Documentation

Linglib.Studies.Harbour2016

Harbour (2016): Impossible Persons — the partition calculus #

[Har16a]

Person categories are derived, not primitive: they are the cells of a partition of the π-lattice induced by two features, ±author and ±participant. Crucially — and this is the thesis of [Har16a] (Ch. 4.2.3, Ch. 9) — the features denote operations on person lattices, not predicates: their values are actions (disjoint addition) and (joint subtraction), "not truth functors, which would reduce the features to first-order predicates, but actions by and on the person lattices."
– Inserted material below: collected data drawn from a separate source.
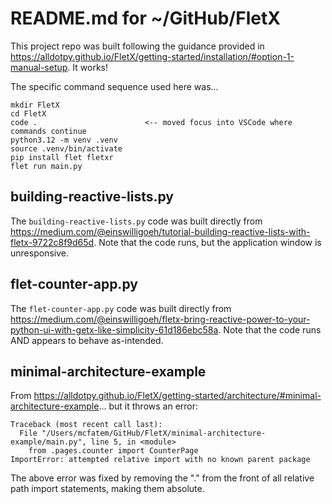 # README.md for ~/GitHub/FletX

This project repo was built following the guidance provided in https://alldotpy.github.io/FletX/getting-started/installation/#option-1-manual-setup.  It works!  

The specific command sequence used here was...

```
mkdir FletX
cd FletX
code .                        <-- moved focus into VSCode where commands continue
python3.12 -m venv .venv
source .venv/bin/activate
pip install flet fletxr 
flet run main.py 
```

## building-reactive-lists.py

The `building-reactive-lists.py` code was built directly from https://medium.com/@einswilligoeh/tutorial-building-reactive-lists-with-fletx-9722c8f9d65d.  Note that the code runs, but the application window is unresponsive.   

## flet-counter-app.py

The `flet-counter-app.py` code was built directly from https://medium.com/@einswilligoeh/fletx-bring-reactive-power-to-your-python-ui-with-getx-like-simplicity-61d186ebc58a.  Note that the code runs AND appears to behave as-intended.    

## minimal-architecture-example

From https://alldotpy.github.io/FletX/getting-started/architecture/#minimal-architecture-example...  but it throws an error:  

```
Traceback (most recent call last):
  File "/Users/mcfatem/GitHub/FletX/minimal-architecture-example/main.py", line 5, in <module>
    from .pages.counter import CounterPage
ImportError: attempted relative import with no known parent package
```

The above error was fixed by removing the "." from the front of all relative path import statements, making them absolute.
The operators themselves (//lexComp/nePowerset) are reusable substrate in Syntax.Minimalist.Phi.Lattice; this file builds the partition construction on top and checks the empirical results, which come out by construction rather than being stipulated:

Main declarations #

Main results (all derived, none stipulated) #

The number side ([Har14a]; [Har16a] Ch. 6) is the Phi.Recursion/Corbett2000 bridge.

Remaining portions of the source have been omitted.